## Input data
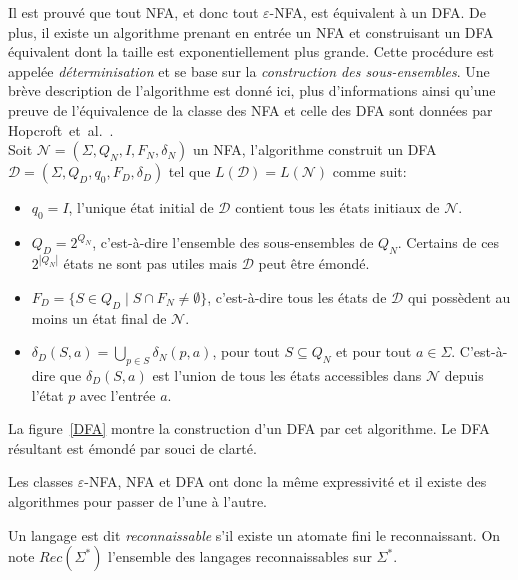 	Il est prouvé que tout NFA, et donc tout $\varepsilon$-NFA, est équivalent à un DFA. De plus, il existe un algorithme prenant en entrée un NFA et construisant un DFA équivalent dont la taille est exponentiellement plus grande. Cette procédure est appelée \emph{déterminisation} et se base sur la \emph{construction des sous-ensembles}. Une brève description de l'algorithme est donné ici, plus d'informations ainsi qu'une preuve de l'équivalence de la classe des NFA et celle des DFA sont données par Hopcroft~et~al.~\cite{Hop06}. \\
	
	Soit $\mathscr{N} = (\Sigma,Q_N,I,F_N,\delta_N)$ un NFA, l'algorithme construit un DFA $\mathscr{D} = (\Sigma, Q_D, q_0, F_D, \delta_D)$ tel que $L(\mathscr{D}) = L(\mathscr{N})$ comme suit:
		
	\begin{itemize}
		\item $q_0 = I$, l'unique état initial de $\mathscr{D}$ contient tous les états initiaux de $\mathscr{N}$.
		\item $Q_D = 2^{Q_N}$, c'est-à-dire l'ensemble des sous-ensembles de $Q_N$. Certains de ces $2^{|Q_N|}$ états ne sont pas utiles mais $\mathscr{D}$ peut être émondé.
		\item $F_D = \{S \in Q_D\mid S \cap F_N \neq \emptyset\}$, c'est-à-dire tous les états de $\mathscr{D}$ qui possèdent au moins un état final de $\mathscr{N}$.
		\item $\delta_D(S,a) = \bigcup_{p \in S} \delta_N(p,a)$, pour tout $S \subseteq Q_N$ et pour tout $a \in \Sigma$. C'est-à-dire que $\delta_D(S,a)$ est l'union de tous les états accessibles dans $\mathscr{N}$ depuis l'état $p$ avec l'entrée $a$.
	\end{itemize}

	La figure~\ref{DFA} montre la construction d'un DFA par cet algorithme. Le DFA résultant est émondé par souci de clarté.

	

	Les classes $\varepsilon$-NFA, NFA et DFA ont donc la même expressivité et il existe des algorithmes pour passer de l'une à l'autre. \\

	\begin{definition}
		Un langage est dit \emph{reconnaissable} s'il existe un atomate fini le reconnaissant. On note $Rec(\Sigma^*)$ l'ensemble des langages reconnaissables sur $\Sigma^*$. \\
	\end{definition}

==

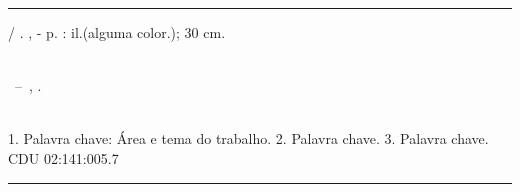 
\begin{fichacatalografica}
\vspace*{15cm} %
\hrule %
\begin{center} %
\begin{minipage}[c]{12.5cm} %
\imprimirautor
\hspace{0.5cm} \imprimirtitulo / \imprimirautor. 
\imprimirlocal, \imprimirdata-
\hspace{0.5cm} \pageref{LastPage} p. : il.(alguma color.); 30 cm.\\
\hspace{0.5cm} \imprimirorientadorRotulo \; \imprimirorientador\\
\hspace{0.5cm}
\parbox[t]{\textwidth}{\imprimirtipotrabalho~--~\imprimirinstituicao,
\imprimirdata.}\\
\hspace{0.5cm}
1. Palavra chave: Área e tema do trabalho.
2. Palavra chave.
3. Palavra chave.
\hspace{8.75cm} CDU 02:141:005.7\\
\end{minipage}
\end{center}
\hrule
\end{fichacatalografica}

## Task description
Present each line from the listing that holds the string "tous".

## Task output
		\item $q_0 = I$, l'unique état initial de $\mathscr{D}$ contient tous les états initiaux de $\mathscr{N}$.
		\item $F_D = \{S \in Q_D\mid S \cap F_N \neq \emptyset\}$, c'est-à-dire tous les états de $\mathscr{D}$ qui possèdent au moins un état final de $\mathscr{N}$.
		\item $\delta_D(S,a) = \bigcup_{p \in S} \delta_N(p,a)$, pour tout $S \subseteq Q_N$ et pour tout $a \in \Sigma$. C'est-à-dire que $\delta_D(S,a)$ est l'union de tous les états accessibles dans $\mathscr{N}$ depuis l'état $p$ avec l'entrée $a$.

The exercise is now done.